The major roles supervisors play in proactively ensuring workplace safety and health fall into four areas.

Behavior

Encourage safe behavior — Continuously encourage safe behavior through positive reinforcement and enforcement of your workplace safety rules.

Discourage unsafe behavior — Discourage unsafe behavior through employee coaching and feedback. Adopt a management style that does not condone (either spoken or unspoken) risk-taking behavior.

Evaluate performance — Provide individual employee feedback through assessing their safety behavior during performance evaluations. Set safety performance goals as a part of every annual performance evaluation.

Discipline — Use the formal employee discipline process when necessary.

Analysis and Improvement

The methods and processes for evaluating the safety and health risks in a workplace can be simple or complex; the important thing is to DO the evaluation, and then improve on it as needed. Be sure to use two people that are valuable in this process: the affected employee and the campus safety manager.

Encourage active safety culture participation by employees.

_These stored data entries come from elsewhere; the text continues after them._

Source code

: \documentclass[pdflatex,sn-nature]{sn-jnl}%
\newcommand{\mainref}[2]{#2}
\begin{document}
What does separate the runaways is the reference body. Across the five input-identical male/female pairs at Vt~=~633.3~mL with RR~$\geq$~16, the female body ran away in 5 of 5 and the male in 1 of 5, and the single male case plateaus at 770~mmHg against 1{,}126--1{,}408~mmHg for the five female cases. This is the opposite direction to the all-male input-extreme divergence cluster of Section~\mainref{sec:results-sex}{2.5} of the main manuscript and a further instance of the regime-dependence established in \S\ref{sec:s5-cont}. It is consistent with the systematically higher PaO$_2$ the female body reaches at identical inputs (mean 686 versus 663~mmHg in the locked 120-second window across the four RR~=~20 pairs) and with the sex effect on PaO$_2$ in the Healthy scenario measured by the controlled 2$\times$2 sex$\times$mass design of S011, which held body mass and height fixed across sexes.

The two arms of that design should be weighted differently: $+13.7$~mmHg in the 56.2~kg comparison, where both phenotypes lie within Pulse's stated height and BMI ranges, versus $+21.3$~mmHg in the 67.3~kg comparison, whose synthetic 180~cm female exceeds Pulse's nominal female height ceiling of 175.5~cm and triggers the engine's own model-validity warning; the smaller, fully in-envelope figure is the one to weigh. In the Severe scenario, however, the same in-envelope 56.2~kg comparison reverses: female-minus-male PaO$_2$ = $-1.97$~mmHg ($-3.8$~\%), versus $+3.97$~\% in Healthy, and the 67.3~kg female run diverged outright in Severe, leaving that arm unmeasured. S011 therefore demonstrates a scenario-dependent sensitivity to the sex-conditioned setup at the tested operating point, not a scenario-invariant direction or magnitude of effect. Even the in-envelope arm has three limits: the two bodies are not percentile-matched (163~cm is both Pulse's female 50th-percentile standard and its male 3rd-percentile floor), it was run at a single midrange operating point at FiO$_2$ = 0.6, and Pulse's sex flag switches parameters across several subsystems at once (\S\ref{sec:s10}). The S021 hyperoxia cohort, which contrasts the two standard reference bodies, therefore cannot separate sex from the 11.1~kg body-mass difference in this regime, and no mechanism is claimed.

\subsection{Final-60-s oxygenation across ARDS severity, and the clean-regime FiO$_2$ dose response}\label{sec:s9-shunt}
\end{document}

Some ways to do this include:

  • Conduct periodic safety meetings with employees.
  • Encourage self-inspections of the workplace among employees.
  • Ask employees to report unsafe conditions immediately.
  • Provide multiple means for employees to bring forward suggestions, concerns, or reportable incidents.

Evaluate employee safety successes and failures, and discuss these successes and failures routinely with your manager.

Use results from evaluations and analyses to improve work conditions, processes, and procedures.

Training

  • Provide appropriate training on worker safety and health practices for yourself and your employees.
  • Retrain if employee behavior indicates it is necessary.
  • Document the training.
  • Periodically conduct documented safety inspections.
  • Use your findings from the inspection to guide new improvements in behavior, targets of future analysis, and topics for training.

Inspection

  • Periodically conduct documented safety inspections.
  • Use your findings from the inspection to guide new improvements in behavior, targets of future analysis, and topics for training.